教えてオーケンさん!バンドマンは“メンバー脱退”をどう乗り越える?

大槻ケンヂ×「挫・人間」下川対談1
バンドにとって付き物なのが「メンバーの脱退」だ。音楽性の違い、おカネをめぐるトラブル、将来性……など様々な理由でメンバーが辞めていく。

結成14年目のロックバンド「挫・人間」も今、メンバーの脱退に悩んでいる。’13年からバンドを支えたギターが7月末に脱退、メンバーはボーカルとベースの2人だけになってしまった。9月7日発売の2nd Single『このままでいたい』は脱退したギターが参加した最後の作品になる。
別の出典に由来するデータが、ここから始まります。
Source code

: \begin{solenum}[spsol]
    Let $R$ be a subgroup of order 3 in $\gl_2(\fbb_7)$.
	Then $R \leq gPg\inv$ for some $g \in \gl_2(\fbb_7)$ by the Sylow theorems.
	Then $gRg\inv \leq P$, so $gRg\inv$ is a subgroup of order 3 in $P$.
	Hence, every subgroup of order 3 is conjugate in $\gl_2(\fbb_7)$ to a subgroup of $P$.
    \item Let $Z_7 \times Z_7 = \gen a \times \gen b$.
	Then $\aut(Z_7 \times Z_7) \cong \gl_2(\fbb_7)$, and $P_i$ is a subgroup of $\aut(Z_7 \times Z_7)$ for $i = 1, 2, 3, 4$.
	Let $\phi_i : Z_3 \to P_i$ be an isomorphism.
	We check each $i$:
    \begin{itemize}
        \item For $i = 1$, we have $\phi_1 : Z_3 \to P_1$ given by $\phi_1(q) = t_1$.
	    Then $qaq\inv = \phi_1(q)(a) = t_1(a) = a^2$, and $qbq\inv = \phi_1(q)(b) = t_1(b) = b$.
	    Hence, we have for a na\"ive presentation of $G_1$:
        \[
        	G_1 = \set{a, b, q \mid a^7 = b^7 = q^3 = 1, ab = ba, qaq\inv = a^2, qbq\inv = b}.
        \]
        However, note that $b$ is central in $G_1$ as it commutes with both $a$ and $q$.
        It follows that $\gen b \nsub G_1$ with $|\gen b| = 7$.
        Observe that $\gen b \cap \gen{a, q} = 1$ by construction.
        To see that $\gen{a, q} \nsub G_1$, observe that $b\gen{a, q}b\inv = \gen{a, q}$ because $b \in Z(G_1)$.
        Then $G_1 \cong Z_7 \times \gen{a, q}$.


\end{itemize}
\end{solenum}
メンバーの脱退をどうやって乗り越えればいいのか。将来に悩んだボーカルの下川リヲさんはバンドマンの大先輩、大槻ケンヂさんに相談することにした──。

24回のメンバーチェンジ

――現在も「筋肉少女帯」で活動を続けている大槻さんですが、結成から現在に至るまで、数多くのメンバーチェンジがあったのだとか。

大槻ケンヂ(以下、大槻) 筋肉少女帯(以下、筋少)は、脱退・再加入のメンバーやサポートメンバーも含めて24回のメンバーチェンジを経ています。’06年7月以降からは、現在のメンバーの「24期」で活動しています。

’80年代にメジャーデビューして1枚目のアルバムを出した後にドラムとギターが抜け、その後キーボードも抜けた。将来への不安や方向性の違いなど、脱退の理由はそれぞれでしたが。結成当初はニューウェーブが主流で、ハードロックは「今さら」な風潮があった。対面的にはそう言っていましたが、みんな若かったし実はハードロックが大好きで「筋少に入ればハードロックができる」ことに魅力を感じてメンバーが集まってきたように思います。

僕があんまり音楽に詳しくないので、筋少は割と自由にできるバンドなんですよ。「大槻がワーワー騒いで人を呼んでくるから、俺らは好きに演奏させてもらおうぜ」という感覚だったのかな。挫・人間はギターの夏目創太くんが辞めてしまったんだってね。

下川リヲ(以下、下川) 5月から7月の全国ツアーを最後に脱退し、メンバーは僕とベースのマジル声児だけになってしまいました。

左から、下川さん、大槻さん
 

大槻 トリオでやっていたら、ひとり変わると意味が変わっちゃうもんね。僕も一度ギターが抜けた時に、ギターなしでツアー回ったことがあったよ。小さいハコ(ライブ会場)だと何とかなるんだけど、大きいハコになるとやはり場が持たなくて大変だったねえ。

下川 ふだん4人編成で演奏する想定で曲を作っているんで、それが半分となると結構大変ですね。